• **Instructions to follow**
In the listing that follows, the range to quote begins at the line that has "the pip package" and ends after the line that has "Python supports custom"; quote it verbatim and add nothing.

□ □ □ □

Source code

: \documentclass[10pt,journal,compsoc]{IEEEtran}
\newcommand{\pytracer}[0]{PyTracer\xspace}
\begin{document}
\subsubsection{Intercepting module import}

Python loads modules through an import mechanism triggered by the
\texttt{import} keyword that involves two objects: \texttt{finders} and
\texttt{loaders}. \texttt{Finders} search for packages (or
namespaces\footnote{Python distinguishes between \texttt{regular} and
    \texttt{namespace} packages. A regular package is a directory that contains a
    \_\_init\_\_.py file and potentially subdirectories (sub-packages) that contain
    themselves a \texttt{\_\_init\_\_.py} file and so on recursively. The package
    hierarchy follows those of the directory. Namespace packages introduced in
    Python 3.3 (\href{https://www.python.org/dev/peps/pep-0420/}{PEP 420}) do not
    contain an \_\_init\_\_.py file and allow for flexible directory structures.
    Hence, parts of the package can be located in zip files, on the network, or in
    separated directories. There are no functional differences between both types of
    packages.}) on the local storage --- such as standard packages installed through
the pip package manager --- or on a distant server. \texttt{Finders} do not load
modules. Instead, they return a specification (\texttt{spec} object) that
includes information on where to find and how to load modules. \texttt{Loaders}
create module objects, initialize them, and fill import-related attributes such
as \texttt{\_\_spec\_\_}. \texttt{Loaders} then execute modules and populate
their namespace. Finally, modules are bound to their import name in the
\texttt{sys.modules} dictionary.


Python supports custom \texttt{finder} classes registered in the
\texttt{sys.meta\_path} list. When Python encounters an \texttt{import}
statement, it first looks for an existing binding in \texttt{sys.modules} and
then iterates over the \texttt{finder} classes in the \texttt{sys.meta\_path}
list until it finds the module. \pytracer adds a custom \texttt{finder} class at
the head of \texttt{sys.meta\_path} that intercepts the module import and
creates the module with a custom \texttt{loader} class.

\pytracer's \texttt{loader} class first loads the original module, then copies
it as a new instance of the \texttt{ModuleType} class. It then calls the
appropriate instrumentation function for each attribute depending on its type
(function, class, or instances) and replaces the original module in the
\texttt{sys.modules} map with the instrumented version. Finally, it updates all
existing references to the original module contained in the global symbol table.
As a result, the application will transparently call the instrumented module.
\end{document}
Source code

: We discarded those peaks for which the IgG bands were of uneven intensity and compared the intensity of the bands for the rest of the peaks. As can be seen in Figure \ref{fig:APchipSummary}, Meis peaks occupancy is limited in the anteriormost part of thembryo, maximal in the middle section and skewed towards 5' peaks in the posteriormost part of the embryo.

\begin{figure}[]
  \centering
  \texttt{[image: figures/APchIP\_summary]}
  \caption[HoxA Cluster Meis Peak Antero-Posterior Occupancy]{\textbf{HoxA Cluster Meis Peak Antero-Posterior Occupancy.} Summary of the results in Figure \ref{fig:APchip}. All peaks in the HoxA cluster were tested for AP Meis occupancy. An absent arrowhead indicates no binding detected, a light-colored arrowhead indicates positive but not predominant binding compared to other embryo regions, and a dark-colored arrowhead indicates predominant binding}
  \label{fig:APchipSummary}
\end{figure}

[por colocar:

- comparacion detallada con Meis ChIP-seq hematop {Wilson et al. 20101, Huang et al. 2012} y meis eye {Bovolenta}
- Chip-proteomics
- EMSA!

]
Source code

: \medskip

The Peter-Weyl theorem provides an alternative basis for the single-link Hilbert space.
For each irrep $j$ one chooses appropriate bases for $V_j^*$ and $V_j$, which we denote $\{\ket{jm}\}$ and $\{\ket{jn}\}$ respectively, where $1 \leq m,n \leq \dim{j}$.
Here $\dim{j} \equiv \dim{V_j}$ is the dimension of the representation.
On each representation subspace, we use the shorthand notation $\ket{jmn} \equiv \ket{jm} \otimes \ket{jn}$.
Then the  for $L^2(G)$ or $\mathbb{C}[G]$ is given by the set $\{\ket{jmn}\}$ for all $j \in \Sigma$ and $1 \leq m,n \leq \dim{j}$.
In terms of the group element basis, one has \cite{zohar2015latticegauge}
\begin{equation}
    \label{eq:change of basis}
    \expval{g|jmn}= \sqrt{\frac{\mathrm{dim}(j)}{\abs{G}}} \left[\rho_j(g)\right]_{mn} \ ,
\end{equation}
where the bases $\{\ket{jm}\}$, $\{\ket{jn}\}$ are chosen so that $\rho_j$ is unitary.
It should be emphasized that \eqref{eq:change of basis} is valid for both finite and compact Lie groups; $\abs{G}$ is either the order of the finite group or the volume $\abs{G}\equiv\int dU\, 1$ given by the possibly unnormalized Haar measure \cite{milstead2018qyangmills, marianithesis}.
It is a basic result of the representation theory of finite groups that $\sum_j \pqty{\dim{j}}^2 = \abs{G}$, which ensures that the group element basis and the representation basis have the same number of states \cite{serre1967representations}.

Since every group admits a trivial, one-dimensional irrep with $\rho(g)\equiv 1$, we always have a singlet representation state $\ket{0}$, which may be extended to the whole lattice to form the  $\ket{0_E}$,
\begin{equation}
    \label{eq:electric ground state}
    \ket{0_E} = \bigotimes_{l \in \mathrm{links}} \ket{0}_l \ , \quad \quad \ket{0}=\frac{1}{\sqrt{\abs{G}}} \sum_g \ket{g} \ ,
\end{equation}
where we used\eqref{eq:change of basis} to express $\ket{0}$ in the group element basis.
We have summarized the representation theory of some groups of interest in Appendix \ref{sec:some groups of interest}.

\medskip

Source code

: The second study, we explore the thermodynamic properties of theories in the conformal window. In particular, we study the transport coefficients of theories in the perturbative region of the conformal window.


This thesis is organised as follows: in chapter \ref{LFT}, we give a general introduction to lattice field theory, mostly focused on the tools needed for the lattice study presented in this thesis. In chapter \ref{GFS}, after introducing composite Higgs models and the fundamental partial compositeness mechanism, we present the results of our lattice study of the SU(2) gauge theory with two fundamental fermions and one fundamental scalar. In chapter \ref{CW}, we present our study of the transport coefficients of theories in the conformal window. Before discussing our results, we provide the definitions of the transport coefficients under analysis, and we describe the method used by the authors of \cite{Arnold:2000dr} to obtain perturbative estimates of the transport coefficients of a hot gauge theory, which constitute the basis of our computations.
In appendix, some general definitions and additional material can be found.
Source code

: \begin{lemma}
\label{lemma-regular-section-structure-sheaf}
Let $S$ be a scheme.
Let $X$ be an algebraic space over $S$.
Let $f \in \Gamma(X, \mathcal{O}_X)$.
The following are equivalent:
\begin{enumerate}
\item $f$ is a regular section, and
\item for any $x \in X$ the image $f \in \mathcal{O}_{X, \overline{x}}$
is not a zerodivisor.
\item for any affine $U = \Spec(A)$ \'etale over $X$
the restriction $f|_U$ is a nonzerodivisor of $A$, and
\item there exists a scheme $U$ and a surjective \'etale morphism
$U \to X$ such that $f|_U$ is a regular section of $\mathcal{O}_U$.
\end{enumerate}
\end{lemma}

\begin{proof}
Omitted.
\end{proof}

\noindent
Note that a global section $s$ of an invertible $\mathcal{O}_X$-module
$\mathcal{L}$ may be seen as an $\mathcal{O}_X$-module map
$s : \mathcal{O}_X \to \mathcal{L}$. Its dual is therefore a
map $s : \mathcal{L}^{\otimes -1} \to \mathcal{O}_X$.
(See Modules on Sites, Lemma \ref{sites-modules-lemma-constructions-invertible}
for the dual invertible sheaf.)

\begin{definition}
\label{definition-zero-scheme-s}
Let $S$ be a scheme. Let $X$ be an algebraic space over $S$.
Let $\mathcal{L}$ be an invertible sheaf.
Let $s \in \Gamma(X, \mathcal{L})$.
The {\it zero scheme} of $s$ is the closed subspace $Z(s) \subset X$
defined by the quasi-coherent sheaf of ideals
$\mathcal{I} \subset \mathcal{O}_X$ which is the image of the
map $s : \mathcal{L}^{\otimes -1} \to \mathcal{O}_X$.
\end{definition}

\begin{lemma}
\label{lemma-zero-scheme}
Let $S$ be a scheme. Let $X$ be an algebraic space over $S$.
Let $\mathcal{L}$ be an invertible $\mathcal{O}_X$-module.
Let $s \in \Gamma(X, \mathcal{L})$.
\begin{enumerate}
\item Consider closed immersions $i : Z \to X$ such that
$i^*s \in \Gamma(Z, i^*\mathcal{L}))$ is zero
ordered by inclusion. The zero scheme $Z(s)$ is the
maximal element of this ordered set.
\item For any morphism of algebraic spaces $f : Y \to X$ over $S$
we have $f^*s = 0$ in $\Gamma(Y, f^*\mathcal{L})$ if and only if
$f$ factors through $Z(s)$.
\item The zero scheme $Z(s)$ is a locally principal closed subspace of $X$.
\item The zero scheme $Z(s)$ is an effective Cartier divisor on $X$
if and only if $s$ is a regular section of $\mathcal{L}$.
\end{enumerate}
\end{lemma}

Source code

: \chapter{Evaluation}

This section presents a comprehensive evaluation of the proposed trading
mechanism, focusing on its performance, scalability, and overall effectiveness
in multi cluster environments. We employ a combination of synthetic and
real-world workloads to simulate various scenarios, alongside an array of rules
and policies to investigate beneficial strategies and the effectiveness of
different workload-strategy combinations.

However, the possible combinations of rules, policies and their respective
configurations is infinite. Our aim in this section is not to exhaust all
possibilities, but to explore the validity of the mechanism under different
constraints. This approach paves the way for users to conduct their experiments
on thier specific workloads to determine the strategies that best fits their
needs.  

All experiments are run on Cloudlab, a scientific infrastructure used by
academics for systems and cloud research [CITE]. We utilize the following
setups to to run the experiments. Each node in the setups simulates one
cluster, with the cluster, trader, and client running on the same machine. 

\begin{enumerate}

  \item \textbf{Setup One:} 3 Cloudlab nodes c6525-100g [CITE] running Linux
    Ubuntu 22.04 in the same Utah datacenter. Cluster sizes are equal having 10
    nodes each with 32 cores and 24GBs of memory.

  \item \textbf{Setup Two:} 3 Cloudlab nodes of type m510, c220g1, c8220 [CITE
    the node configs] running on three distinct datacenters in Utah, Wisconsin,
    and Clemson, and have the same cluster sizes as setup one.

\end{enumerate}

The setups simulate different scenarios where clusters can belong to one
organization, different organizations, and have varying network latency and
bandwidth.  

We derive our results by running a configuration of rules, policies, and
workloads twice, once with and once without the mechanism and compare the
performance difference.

□ □ □ □

• **Answer for this exercise**
the pip package manager --- or on a distant server. \texttt{Finders} do not load
modules. Instead, they return a specification (\texttt{spec} object) that
includes information on where to find and how to load modules. \texttt{Loaders}
create module objects, initialize them, and fill import-related attributes such
as \texttt{\_\_spec\_\_}. \texttt{Loaders} then execute modules and populate
their namespace. Finally, modules are bound to their import name in the
\texttt{sys.modules} dictionary.


Python supports custom \texttt{finder} classes registered in the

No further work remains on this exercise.